#### TASK INPUTS

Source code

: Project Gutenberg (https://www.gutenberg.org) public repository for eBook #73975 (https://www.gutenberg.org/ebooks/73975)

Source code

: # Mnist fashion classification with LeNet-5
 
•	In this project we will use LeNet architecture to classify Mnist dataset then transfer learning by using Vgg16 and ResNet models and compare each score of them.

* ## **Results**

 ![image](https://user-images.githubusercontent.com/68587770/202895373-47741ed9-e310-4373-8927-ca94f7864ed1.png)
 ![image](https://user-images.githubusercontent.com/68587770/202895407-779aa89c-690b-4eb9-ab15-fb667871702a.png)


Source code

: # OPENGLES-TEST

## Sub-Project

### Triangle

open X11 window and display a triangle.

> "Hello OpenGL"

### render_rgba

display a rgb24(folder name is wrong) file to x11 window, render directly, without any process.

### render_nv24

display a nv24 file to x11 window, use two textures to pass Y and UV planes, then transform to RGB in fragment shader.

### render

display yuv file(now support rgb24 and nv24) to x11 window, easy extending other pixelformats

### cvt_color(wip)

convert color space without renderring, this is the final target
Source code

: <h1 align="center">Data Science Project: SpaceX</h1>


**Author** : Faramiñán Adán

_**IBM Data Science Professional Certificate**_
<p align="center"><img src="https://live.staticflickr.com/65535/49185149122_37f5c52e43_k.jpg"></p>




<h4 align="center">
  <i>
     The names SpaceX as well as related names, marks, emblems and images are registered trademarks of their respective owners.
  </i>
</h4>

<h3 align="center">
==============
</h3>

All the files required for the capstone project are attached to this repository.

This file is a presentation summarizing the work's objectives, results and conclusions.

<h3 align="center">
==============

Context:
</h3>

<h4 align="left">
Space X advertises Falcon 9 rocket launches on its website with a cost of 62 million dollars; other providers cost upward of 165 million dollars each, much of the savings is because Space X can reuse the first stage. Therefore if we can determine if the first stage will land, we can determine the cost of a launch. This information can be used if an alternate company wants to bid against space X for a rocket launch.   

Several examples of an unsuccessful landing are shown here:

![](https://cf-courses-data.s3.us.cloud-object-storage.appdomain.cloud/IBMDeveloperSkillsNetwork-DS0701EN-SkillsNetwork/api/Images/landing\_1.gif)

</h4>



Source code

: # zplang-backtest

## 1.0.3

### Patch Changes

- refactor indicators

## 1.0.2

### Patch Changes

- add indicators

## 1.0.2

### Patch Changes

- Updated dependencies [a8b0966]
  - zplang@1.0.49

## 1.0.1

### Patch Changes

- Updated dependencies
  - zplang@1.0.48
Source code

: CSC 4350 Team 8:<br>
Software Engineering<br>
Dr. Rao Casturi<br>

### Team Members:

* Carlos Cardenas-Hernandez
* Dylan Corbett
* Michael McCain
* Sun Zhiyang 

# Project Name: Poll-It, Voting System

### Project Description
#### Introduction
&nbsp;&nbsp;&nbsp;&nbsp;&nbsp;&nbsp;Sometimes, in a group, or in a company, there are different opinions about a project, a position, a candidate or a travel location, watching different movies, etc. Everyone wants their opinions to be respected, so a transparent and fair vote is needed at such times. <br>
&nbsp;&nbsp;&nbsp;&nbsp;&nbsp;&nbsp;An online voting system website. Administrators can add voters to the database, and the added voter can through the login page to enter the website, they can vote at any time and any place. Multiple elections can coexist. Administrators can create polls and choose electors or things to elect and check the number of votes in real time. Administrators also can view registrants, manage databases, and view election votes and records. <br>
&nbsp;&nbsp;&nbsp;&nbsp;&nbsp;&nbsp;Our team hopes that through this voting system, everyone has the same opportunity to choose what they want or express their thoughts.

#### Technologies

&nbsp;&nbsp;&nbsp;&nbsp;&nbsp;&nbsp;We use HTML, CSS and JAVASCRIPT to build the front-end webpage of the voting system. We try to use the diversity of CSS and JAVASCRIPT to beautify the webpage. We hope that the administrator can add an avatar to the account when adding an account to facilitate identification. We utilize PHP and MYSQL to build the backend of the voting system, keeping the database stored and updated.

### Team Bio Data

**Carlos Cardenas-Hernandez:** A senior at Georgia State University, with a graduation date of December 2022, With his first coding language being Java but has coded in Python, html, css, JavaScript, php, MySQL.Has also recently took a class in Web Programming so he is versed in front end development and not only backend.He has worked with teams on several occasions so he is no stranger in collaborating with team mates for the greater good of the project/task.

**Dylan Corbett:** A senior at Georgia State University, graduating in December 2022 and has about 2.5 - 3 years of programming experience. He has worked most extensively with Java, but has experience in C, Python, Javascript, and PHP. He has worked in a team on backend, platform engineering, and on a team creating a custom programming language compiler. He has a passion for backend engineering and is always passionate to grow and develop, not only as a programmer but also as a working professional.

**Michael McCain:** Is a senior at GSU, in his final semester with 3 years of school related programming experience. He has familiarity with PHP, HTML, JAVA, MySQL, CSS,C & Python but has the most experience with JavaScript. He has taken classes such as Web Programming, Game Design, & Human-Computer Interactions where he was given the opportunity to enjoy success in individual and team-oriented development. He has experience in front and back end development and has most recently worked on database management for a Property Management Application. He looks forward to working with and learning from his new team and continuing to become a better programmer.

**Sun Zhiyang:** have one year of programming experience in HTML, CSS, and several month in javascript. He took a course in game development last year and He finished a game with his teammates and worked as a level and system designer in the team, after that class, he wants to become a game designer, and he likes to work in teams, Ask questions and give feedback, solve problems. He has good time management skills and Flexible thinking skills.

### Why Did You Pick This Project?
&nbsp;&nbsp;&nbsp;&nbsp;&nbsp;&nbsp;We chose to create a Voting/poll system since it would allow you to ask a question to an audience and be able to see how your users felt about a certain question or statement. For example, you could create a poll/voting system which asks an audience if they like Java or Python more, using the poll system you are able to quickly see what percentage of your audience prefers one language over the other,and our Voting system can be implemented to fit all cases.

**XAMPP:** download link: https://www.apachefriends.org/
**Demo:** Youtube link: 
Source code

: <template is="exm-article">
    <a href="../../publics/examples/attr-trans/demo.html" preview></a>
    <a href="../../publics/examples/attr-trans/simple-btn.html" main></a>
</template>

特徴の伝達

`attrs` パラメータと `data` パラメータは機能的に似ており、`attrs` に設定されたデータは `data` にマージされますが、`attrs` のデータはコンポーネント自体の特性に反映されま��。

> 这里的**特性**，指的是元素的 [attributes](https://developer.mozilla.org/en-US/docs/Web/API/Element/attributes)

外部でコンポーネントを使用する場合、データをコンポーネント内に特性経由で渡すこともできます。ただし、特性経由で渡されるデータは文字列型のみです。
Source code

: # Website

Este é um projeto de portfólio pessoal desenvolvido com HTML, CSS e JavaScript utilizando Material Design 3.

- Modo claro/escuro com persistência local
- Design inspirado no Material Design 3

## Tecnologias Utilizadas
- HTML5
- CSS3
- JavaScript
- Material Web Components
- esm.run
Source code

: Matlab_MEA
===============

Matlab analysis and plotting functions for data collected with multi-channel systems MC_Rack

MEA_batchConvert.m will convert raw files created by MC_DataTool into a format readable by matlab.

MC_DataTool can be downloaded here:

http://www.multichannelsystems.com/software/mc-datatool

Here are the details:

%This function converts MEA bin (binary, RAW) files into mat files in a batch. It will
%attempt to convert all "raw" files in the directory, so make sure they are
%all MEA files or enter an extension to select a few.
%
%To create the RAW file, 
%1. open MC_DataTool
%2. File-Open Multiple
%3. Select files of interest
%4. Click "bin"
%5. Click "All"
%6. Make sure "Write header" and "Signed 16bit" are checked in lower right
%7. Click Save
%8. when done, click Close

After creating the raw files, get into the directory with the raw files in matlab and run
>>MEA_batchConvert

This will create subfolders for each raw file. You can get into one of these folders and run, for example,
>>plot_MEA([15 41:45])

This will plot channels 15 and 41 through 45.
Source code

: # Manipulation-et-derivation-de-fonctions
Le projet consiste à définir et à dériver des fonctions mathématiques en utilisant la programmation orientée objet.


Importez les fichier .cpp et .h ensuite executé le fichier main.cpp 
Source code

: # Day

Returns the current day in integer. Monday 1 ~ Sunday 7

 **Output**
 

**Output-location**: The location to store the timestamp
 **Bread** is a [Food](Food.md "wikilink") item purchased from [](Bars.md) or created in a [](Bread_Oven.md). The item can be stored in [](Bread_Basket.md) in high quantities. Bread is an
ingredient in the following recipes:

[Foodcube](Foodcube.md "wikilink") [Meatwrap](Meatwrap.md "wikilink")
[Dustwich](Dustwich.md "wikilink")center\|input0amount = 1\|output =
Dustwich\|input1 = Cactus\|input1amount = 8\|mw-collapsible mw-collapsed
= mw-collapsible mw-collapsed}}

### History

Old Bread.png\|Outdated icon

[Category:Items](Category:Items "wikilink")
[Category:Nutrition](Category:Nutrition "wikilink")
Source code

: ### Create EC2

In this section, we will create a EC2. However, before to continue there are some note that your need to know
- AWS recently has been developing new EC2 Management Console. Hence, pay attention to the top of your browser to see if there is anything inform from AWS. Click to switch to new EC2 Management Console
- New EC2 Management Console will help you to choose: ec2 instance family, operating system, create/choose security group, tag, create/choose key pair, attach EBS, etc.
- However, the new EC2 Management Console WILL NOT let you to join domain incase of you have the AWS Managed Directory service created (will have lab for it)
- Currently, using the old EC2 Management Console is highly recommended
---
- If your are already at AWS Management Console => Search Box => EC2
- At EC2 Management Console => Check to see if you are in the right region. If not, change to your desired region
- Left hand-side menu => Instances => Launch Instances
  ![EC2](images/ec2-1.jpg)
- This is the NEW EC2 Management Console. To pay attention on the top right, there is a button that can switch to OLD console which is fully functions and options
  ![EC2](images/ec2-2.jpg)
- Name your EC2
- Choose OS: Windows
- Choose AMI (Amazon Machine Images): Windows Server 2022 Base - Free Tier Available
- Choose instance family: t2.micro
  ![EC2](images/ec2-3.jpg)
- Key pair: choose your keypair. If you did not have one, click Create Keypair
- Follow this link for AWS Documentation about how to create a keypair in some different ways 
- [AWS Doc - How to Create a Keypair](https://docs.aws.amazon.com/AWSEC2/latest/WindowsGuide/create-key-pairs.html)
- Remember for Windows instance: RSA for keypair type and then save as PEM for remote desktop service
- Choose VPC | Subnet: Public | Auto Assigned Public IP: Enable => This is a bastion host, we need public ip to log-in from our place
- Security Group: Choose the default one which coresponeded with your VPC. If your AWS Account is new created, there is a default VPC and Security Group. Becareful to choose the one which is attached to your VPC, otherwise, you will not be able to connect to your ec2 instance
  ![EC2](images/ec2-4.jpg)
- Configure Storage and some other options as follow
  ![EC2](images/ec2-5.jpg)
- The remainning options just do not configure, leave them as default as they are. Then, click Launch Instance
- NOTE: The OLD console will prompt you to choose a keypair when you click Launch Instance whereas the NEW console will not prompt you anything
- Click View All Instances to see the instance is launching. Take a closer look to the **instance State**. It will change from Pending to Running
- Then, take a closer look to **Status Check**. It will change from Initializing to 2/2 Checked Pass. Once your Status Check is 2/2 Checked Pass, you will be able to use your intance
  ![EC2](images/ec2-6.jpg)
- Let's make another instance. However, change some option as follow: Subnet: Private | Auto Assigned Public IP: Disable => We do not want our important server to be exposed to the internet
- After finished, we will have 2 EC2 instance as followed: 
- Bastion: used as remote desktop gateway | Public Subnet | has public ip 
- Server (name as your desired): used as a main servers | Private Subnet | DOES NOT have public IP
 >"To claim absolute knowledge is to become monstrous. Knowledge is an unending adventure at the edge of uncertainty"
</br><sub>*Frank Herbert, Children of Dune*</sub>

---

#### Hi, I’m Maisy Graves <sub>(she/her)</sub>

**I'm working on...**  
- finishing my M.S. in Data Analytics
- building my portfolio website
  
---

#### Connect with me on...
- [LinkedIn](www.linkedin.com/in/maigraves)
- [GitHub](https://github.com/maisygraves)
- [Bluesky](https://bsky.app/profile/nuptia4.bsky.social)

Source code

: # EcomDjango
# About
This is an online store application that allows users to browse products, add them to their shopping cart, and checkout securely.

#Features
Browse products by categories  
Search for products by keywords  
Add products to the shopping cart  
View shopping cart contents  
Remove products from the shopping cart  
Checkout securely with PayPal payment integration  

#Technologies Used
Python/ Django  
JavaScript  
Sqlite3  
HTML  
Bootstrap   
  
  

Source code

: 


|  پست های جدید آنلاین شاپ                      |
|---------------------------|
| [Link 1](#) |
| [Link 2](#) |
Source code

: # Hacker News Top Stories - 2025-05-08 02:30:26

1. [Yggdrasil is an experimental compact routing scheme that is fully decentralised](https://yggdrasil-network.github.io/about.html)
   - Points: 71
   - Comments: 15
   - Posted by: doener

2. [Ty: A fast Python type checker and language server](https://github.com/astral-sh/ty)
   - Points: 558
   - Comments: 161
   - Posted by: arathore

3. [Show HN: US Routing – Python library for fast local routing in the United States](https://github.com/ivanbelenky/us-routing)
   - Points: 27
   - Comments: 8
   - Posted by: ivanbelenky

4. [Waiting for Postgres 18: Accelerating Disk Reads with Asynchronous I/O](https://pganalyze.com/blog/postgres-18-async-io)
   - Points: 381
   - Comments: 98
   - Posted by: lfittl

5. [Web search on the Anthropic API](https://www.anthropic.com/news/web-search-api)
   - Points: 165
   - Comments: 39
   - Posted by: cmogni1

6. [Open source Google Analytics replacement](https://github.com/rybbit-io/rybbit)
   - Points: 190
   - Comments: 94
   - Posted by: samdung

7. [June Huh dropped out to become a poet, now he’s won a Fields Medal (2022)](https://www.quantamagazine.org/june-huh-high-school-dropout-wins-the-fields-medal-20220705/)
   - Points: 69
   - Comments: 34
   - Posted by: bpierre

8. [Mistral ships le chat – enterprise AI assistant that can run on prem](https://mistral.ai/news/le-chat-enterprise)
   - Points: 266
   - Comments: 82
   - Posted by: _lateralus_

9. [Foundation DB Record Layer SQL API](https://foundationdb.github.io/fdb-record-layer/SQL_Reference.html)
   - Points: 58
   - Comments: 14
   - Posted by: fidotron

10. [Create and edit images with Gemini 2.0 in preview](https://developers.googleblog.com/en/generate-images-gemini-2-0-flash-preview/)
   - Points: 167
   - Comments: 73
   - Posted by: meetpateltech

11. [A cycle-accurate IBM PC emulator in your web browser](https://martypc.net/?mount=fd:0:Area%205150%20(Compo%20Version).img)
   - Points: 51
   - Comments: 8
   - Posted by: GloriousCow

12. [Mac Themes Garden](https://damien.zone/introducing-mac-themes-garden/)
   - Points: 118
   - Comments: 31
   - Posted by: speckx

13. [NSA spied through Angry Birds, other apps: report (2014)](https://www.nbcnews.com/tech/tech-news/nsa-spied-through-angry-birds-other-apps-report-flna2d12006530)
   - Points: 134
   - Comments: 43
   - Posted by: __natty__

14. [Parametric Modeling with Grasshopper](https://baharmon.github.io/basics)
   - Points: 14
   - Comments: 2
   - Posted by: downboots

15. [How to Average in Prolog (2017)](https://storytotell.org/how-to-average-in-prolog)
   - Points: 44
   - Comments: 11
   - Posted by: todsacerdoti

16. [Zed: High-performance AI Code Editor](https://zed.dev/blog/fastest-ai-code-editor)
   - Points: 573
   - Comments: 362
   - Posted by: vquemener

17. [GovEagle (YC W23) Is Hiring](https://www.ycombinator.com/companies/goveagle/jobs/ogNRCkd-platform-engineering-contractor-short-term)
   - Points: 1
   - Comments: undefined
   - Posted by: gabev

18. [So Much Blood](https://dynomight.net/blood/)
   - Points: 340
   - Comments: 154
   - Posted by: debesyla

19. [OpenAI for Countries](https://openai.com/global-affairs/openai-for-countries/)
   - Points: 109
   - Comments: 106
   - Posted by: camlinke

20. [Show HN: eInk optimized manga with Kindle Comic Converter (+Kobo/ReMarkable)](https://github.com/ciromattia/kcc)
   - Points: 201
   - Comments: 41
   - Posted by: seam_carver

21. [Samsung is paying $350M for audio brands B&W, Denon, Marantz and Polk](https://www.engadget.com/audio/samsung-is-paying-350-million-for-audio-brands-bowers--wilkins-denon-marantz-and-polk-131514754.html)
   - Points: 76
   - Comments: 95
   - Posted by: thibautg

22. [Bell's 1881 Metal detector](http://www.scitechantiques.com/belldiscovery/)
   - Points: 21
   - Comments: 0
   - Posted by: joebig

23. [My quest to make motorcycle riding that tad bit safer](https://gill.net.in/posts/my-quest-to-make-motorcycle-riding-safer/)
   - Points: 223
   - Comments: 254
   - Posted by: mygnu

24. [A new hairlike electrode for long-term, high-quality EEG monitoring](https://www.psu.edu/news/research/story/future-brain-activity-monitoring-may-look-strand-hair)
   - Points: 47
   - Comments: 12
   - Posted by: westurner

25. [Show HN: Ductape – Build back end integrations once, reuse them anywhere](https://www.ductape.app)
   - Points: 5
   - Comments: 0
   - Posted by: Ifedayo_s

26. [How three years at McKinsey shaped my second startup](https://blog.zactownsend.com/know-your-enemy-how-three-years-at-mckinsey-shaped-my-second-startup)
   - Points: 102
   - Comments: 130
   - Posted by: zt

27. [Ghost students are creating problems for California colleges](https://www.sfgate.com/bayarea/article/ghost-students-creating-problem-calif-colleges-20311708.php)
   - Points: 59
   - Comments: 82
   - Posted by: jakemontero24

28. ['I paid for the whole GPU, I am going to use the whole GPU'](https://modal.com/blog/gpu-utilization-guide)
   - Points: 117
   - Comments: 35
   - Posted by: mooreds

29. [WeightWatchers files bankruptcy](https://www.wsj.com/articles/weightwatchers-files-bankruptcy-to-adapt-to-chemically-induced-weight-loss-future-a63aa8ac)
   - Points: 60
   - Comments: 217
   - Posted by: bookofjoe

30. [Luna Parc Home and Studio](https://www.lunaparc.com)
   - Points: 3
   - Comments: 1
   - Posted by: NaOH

#### TASK
The response should be the listing above, limited to the lines between the one holding "- Then, take" and the one holding "- Let's make", inclusive, reproduced exactly.

#### RESPONSE TO THE TASK
- Then, take a closer look to **Status Check**. It will change from Initializing to 2/2 Checked Pass. Once your Status Check is 2/2 Checked Pass, you will be able to use your intance
  ![EC2](images/ec2-6.jpg)
- Let's make another instance. However, change some option as follow: Subnet: Private | Auto Assigned Public IP: Disable => We do not want our important server to be exposed to the internet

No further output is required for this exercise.